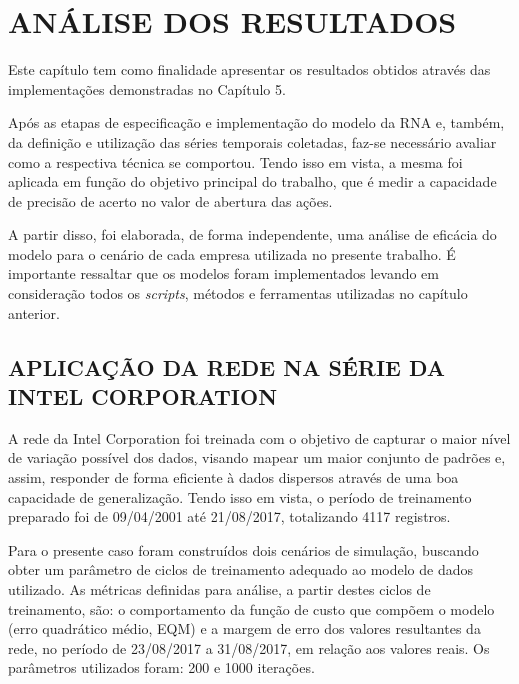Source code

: 
\chapter{ANÁLISE DOS RESULTADOS}\label{ch:resultados}
Este capítulo tem como finalidade apresentar os resultados obtidos através das implementações demonstradas no Capítulo 5.

Após as etapas de especificação e implementação do modelo da RNA e, também, da definição e utilização das séries temporais coletadas, faz-se necessário avaliar como a respectiva técnica se comportou. Tendo isso em vista, a mesma foi aplicada em função do objetivo principal do trabalho, que é medir a capacidade de precisão de acerto no valor de abertura das ações.

A partir disso, foi elaborada, de forma independente, uma análise de eficácia do modelo para o cenário de cada empresa utilizada no presente trabalho. É importante ressaltar que os modelos foram implementados levando em consideração todos os \textit{scripts}, métodos e ferramentas utilizadas no capítulo anterior.

\section{APLICAÇÃO DA REDE NA SÉRIE DA INTEL CORPORATION}
A rede da Intel Corporation foi treinada com o objetivo de capturar o maior nível de variação possível dos dados, visando mapear um maior conjunto de padrões e, assim, responder de forma eficiente à dados dispersos através de uma boa capacidade de generalização. Tendo isso em vista, o período de treinamento preparado foi de 09/04/2001 até 21/08/2017, totalizando 4117 registros.

Para o presente caso foram construídos dois cenários de simulação, buscando obter um parâmetro de ciclos de treinamento adequado ao modelo de dados utilizado. As métricas definidas para análise, a partir destes ciclos de treinamento, são: o comportamento da função de custo que compõem o modelo (erro quadrático médio, EQM) e a margem de erro dos valores resultantes da rede, no período de 23/08/2017 a 31/08/2017, em relação aos valores reais. Os parâmetros utilizados foram: 200 e 1000 iterações.

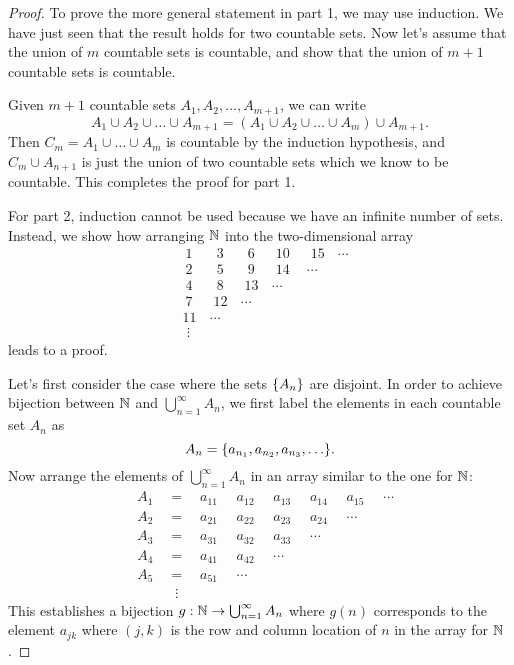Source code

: \documentclass[11pt,twoside=off,numbers=noenddot]{scrbook}
\begin{document}
\begin{proof}
    To prove the more general statement in part 1, we may use induction. We have just seen that the result holds for two countable sets. Now let's assume that the union of $m$ countable sets is countable, and show that the union of $m + 1$ countable sets is countable.

    Given $m + 1$ countable sets $A_1, A_2, \dots, A_{m + 1}$, we can write
    \[ A_1 \cup A_2 \cup \dots \cup A_{m + 1} = (A_1 \cup A_2 \cup \dots \cup A_m) \cup A_{m + 1}. \]
    Then $C_m = A_1 \cup \dots \cup A_m$ is countable by the induction hypothesis, and $C_m \cup A_{n + 1}$ is just the union of two countable sets which we know to be countable. This completes the proof for part 1.

    For part 2, induction cannot be used because we have an infinite number of sets. Instead, we show how arranging $\mathbb N$ into the two-dimensional array
    \begin{align*}
        & \: 1 \quad\,\,\, \: 3 \quad\,\,\, \: 6 \quad\,\,\, 10 \quad\,\,\, 15 \:\:\,\,\, \cdots \\
        & \: 2 \quad\,\,\, \: 5 \quad\,\,\, \: 9 \quad\,\,\, 14 \quad\: \cdots \\
        & \: 4 \quad\,\,\, \: 8 \quad\,\,\, 13 \:\:\,\,\, \cdots \\
        & \: 7 \quad\,\,\, 12 \:\:\,\,\, \cdots \\
        & 11 \:\:\,\,\, \cdots \\
        & \,\, \vdots
    \end{align*}
    leads to a proof.

    Let's first consider the case where the sets $\{ A_n \}$ are disjoint. In order to achieve bijection between $\mathbb N$ and $\bigcup_{n = 1}^{\infty} A_n$, we first label the elements in each countable set $A_n$ as
    \[ A_n = \set{a_{n_1}, a_{n_2}, a_{n_3}, \dots}. \]
    Now arrange the elements of $\bigcup_{n = 1}^{\infty} A_n$ in an array similar to the one for $\mathbb N$:
    \begin{align*}
        & A_1 \quad = \quad a_{11} \quad\,\, a_{12} \quad\,\, a_{13} \quad\,\, a_{14} \quad\,\, a_{15} \quad\,\, \cdots \\
        & A_2 \quad = \quad a_{21} \quad\,\, a_{22} \quad\,\, a_{23} \quad\,\, a_{24} \quad\,\, \cdots \\
        & A_3 \quad = \quad a_{31} \quad\,\, a_{32} \quad\,\, a_{33} \quad\,\, \cdots \\
        & A_4 \quad = \quad a_{41} \quad\,\, a_{42} \quad\,\, \cdots \\
        & A_5 \quad = \quad a_{51} \quad\,\, \cdots \\
        & \qquad\:\,\,\, \vdots
    \end{align*}
    This establishes a bijection $g : \mathbb N \to \bigcup_{n = 1}^{\infty} A_n$ where $g(n)$ corresponds to the element $a_{jk}$ where $(j, k)$ is the row and column location of $n$ in the array for $\mathbb N$.


\end{proof}
\end{document}
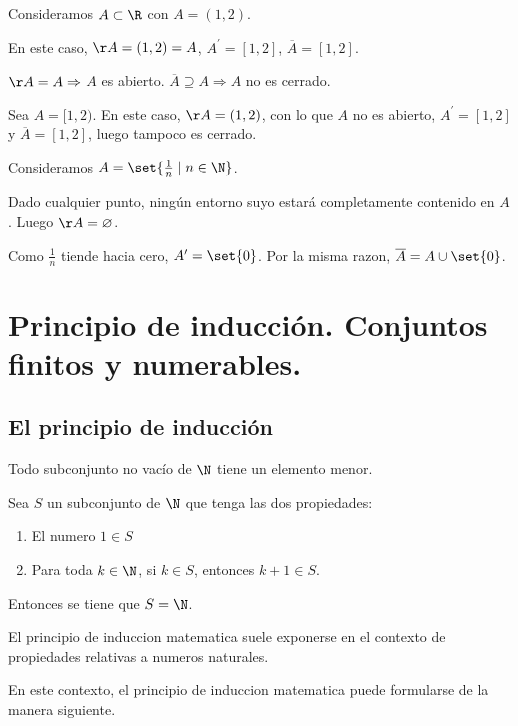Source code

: \begin{example}
	Consideramos \(A \subset \R \) con \(A = (1,2 )\).

	En este caso, \(\AA = (1,2) = A \), \(A^\prime = [1,2]\), \(\overline{A} = [1,2]\).

	\(\AA = A \Rightarrow \) \(A \) es abierto. \(\overline{A} \supseteq A \Rightarrow A \) no es cerrado.


\end{example}
\begin{example}
	Sea \(A = [1,2)\). En este caso, \(\AA = (1,2)\), con lo que \(A\)  no es abierto, \(A^\prime = [1,2]\) y \(\overline{A} = [1,2]\), luego tampoco es cerrado.
\end{example}
\begin{example}
	Consideramos \(A = \set{\frac{1}{n} \mid n \in \N }\).

	Dado cualquier punto, ningún entorno suyo estará completamente contenido en \(A \). Luego \(\AA = \varnothing \).

	Como \(\frac{1}{n}\) tiende hacia cero, \(A^\prime  = \set{0}\). Por la misma razon, \(\overline{A} = A \cup \set{0}\).
\end{example}
\section{Principio de inducción. Conjuntos finitos y numerables.}
\subsection{El principio de inducción}
\begin{proposition}
	Todo subconjunto no vacío de \(\N \) tiene un elemento menor.
\end{proposition}
\begin{proposition}
	Sea \(S \) un subconjunto de \(\N \) que tenga las dos propiedades:
	\begin{enumerate}
		\item El numero \(1 \in S \)
		\item Para toda \(k \in \N \), si \(k \in S \), entonces \(k + 1 \in S \).
	\end{enumerate}
	Entonces se tiene que \(S = \N \).
\end{proposition}
El principio de induccion matematica suele exponerse en el contexto de propiedades relativas a numeros naturales.

En este contexto, el principio de induccion matematica puede formularse de la manera siguiente.

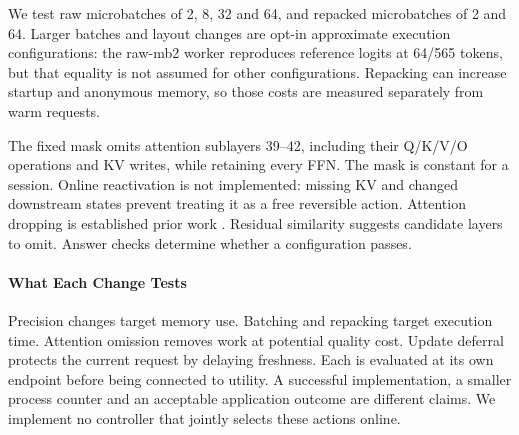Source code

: We test raw microbatches of 2, 8, 32 and 64, and repacked microbatches of 2 and 64. Larger batches and
layout changes are opt-in approximate execution configurations: the raw-mb2
worker reproduces reference logits at 64/565 tokens, but that equality is not
assumed for other configurations. Repacking can increase startup and anonymous
memory, so those costs are measured separately from warm requests.

The fixed mask omits attention sublayers 39--42, including their Q/K/V/O
operations and KV writes, while retaining every FFN. The mask is constant
for a session. Online reactivation is not implemented: missing KV and changed
downstream states prevent treating it as a free reversible action. Attention
dropping is established prior work \citep{attentiondrop}. Residual similarity suggests candidate layers to omit. Answer checks determine
whether a configuration passes.

\paragraph{What Each Change Tests}
Precision changes target memory use. Batching and repacking target execution time.
Attention omission removes work at potential quality cost. Update deferral
protects the current request by delaying freshness. Each is evaluated at its
own endpoint before being connected to utility. A successful implementation,
a smaller process counter and an acceptable application outcome are different
claims. We implement no controller that jointly selects these actions online.
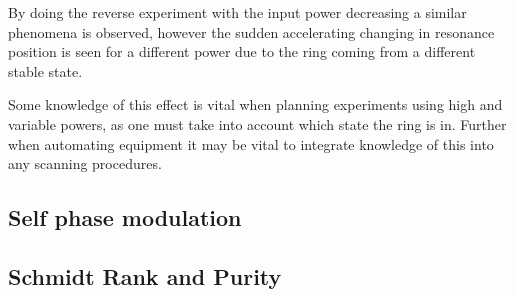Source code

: By doing the reverse experiment with the input power decreasing a similar phenomena is observed, however the sudden accelerating changing in resonance position is seen for a different power due to the ring coming from a different stable state. 

Some knowledge of this effect is vital when planning experiments using high and variable powers, as one must take into account which state the ring is in. Further when automating equipment it may be vital to integrate knowledge of this into any scanning procedures. 


\subsection{Self phase modulation}
\subsection{Schmidt Rank and Purity}
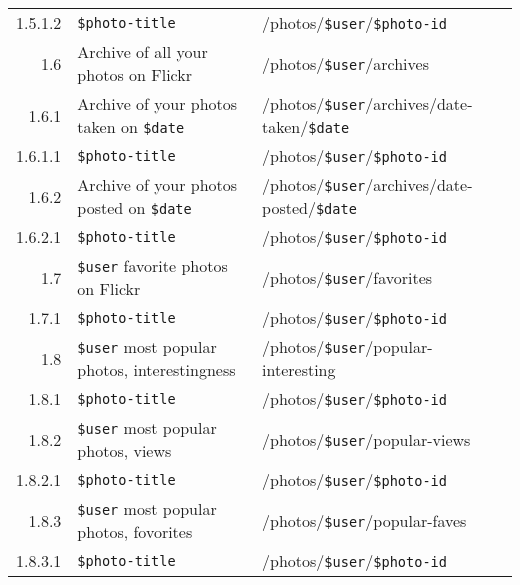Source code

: \documentclass[11pt,a4paper]{article}
\newcommand{\var}[1]{\texttt{\${#1}}}
\begin{document}
\begin{center}
\begin{small}
\begin{longtable}{rp{5cm}l}
            1.5.1.2 &
            \var{photo-title} &
            /photos/\var{user}/\var{photo-id} \\

        1.6 &
        Archive of all your photos on Flickr &
        /photos/\var{user}/archives \\

          1.6.1 &
          Archive of your photos taken on \var{date} &
          /photos/\var{user}/archives/date-taken/\var{date} \\

            1.6.1.1 &
            \var{photo-title} &
            /photos/\var{user}/\var{photo-id} \\

          1.6.2 &
          Archive of your photos posted on \var{date} &
          /photos/\var{user}/archives/date-posted/\var{date} \\

            1.6.2.1 &
            \var{photo-title} &
            /photos/\var{user}/\var{photo-id} \\

        1.7 &
        \var{user} favorite photos on Flickr &
        /photos/\var{user}/favorites \\

          1.7.1 &
          \var{photo-title} &
          /photos/\var{user}/\var{photo-id} \\

        1.8 &
        \var{user} most popular photos, interestingness &
        /photos/\var{user}/popular-interesting \\

          1.8.1 &
          \var{photo-title} &
          /photos/\var{user}/\var{photo-id} \\

          1.8.2 &
          \var{user} most popular photos, views &
          /photos/\var{user}/popular-views \\

            1.8.2.1 &
            \var{photo-title} &
            /photos/\var{user}/\var{photo-id} \\

          1.8.3 &
          \var{user} most popular photos, fovorites &
          /photos/\var{user}/popular-faves \\

            1.8.3.1 &
            \var{photo-title} &
            /photos/\var{user}/\var{photo-id} \\


\end{longtable}
\end{small}
\end{center}
\end{document}
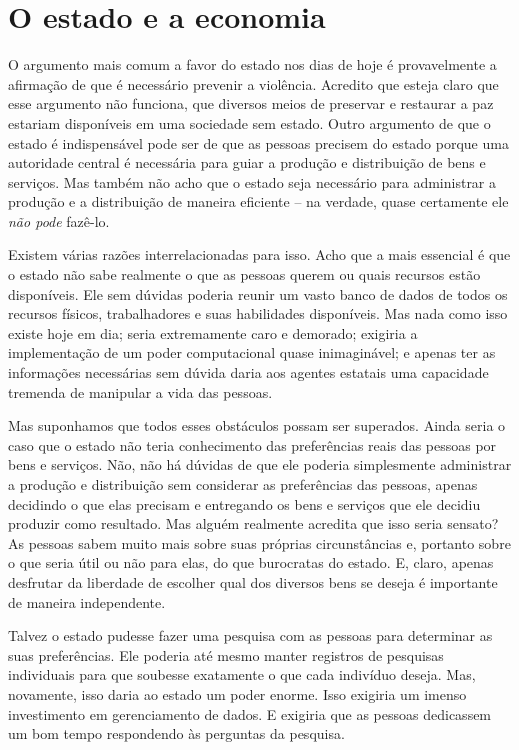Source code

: \section{O estado e a economia}

O argumento mais comum a favor do estado nos dias de hoje é provavelmente a afirmação de que é necessário prevenir a violência. Acredito que esteja claro que esse argumento não funciona, que diversos meios de preservar e restaurar a paz estariam disponíveis em uma sociedade sem estado. Outro argumento de que o estado é indispensável pode ser de que as pessoas precisem do estado porque uma autoridade central é necessária para guiar a produção e distribuição de bens e serviços. Mas também não acho que o estado seja necessário para administrar a produção e a distribuição de maneira eficiente -- na verdade, quase certamente ele \emph{não pode} fazê-lo.

Existem várias razões interrelacionadas para isso. Acho que a mais essencial é que o estado não sabe realmente o que as pessoas querem ou quais recursos estão disponíveis. Ele sem dúvidas poderia reunir um vasto banco de dados de todos os recursos físicos, trabalhadores e suas habilidades disponíveis. Mas nada como isso existe hoje em dia; seria extremamente caro e demorado; exigiria a implementação de um poder computacional quase inimaginável; e apenas ter as informações necessárias sem dúvida daria aos agentes estatais uma capacidade tremenda de manipular a vida das pessoas.

Mas suponhamos que todos esses obstáculos possam ser superados. Ainda seria o caso que o estado não teria conhecimento das preferências reais das pessoas por bens e serviços. Não, não há dúvidas de que ele poderia simplesmente administrar a produção e distribuição sem considerar as preferências das pessoas, apenas decidindo o que elas precisam e entregando os bens e serviços que ele decidiu produzir como resultado. Mas alguém realmente acredita que isso seria sensato? As pessoas sabem muito mais sobre suas próprias circunstâncias e, portanto sobre o que seria útil ou não para elas, do que burocratas do estado. E, claro, apenas desfrutar da liberdade de escolher qual dos diversos bens se deseja é importante de maneira independente.

Talvez o estado pudesse fazer uma pesquisa com as pessoas para determinar as suas preferências. Ele poderia até mesmo manter registros de pesquisas individuais para que soubesse exatamente o que cada indivíduo deseja. Mas, novamente, isso daria ao estado um poder enorme. Isso exigiria um imenso investimento em gerenciamento de dados. E exigiria que as pessoas dedicassem um bom tempo respondendo às perguntas da pesquisa.

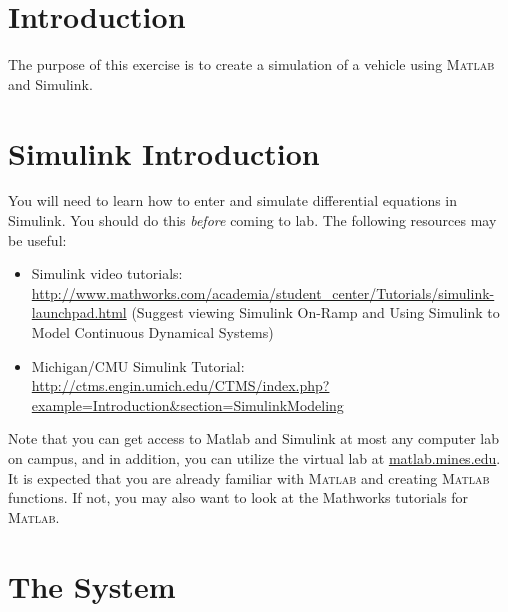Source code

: 





\begin{frame}
  \titlepage
\end{frame}



\section{Introduction}
The purpose of this exercise is to create a simulation of a vehicle using \textsc{Matlab} and Simulink. 

\section{Simulink Introduction}

You will need to learn how to enter and simulate differential equations in Simulink. You should do this {\em before} coming to lab. The following resources may be useful:
\begin{itemize}
\item Simulink video tutorials: \url{http://www.mathworks.com/academia/student_center/Tutorials/simulink-launchpad.html} (Suggest viewing Simulink On-Ramp and Using Simulink to Model Continuous Dynamical Systems)
\item Michigan/CMU Simulink Tutorial: \url{http://ctms.engin.umich.edu/CTMS/index.php?example=Introduction&section=SimulinkModeling}
\end{itemize}
Note that you can get access to Matlab and Simulink at most any computer lab on campus, and in addition, you can utilize the virtual lab at \url{matlab.mines.edu}. It is expected that you are already familiar with \textsc{Matlab} and creating \textsc{Matlab} functions. If not, you may also want to look at the Mathworks tutorials for \textsc{Matlab}.

\section{The System}

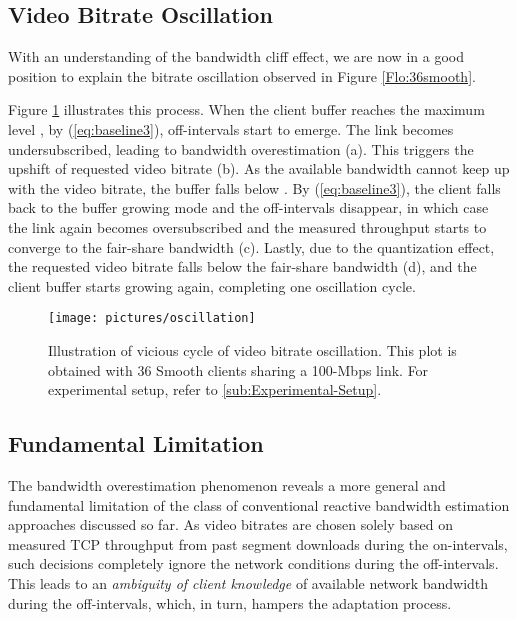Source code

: \documentclass[conference]{IEEEtran}
\theoremstyle{plain}
\theoremstyle{definition}
\theoremstyle{plain}
\theoremstyle{plain}
\begin{document}
\subsection{Video Bitrate Oscillation}

With an understanding of the bandwidth cliff effect, we are now in
a good position to explain the bitrate oscillation observed in Figure
\ref{Flo:36smooth}. 

Figure \ref{Flo:oscillation} illustrates this process. When the client
buffer reaches the maximum level \textbf{}, by (\ref{eq:baseline3}),
off-intervals start to emerge. The link becomes undersubscribed, leading
to bandwidth overestimation (a). This triggers the upshift of requested
video bitrate (b). As the available bandwidth cannot keep up with
the video bitrate, the buffer falls below \textbf{}. By
(\ref{eq:baseline3}), the client falls back to the buffer growing
mode and the off-intervals disappear, in which case the link again
becomes oversubscribed and the measured throughput starts to converge
to the fair-share bandwidth (c). Lastly, due to the quantization effect,
the requested video bitrate falls below the fair-share bandwidth (d),
and the client buffer starts growing again, completing one oscillation
cycle.

\begin{figure}
\begin{centering}
\vspace{0.1in}
\texttt{[image: pictures/oscillation]}\vspace{-0.1in}

\par\end{centering}

\caption{Illustration of vicious cycle of video bitrate oscillation. This plot
is obtained with 36 Smooth clients sharing a 100-Mbps link. For experimental
setup, refer to \ref{sub:Experimental-Setup}. }


\label{Flo:oscillation} \vspace{-0.05in}
\end{figure}



\subsection{Fundamental Limitation}



The bandwidth overestimation phenomenon reveals a more general and
fundamental limitation of the class of conventional reactive bandwidth
estimation approaches discussed so far. As video bitrates are chosen
solely based on measured TCP throughput from past segment downloads
during the on-intervals, such decisions completely ignore the network
conditions during the off-intervals. This leads to an \emph{ambiguity
of client knowledge} of available network bandwidth during the off-intervals,
which, in turn, hampers the adaptation process. 
\end{document}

## Your instructions
Omit every picture, and please return the entries exactly from the first line through the line with "A rede da Intel", both included.

## Answer space
Source code

: 
\chapter{ANÁLISE DOS RESULTADOS}\label{ch:resultados}
Este capítulo tem como finalidade apresentar os resultados obtidos através das implementações demonstradas no Capítulo 5.

Após as etapas de especificação e implementação do modelo da RNA e, também, da definição e utilização das séries temporais coletadas, faz-se necessário avaliar como a respectiva técnica se comportou. Tendo isso em vista, a mesma foi aplicada em função do objetivo principal do trabalho, que é medir a capacidade de precisão de acerto no valor de abertura das ações.

A partir disso, foi elaborada, de forma independente, uma análise de eficácia do modelo para o cenário de cada empresa utilizada no presente trabalho. É importante ressaltar que os modelos foram implementados levando em consideração todos os \textit{scripts}, métodos e ferramentas utilizadas no capítulo anterior.

\section{APLICAÇÃO DA REDE NA SÉRIE DA INTEL CORPORATION}
A rede da Intel Corporation foi treinada com o objetivo de capturar o maior nível de variação possível dos dados, visando mapear um maior conjunto de padrões e, assim, responder de forma eficiente à dados dispersos através de uma boa capacidade de generalização. Tendo isso em vista, o período de treinamento preparado foi de 09/04/2001 até 21/08/2017, totalizando 4117 registros.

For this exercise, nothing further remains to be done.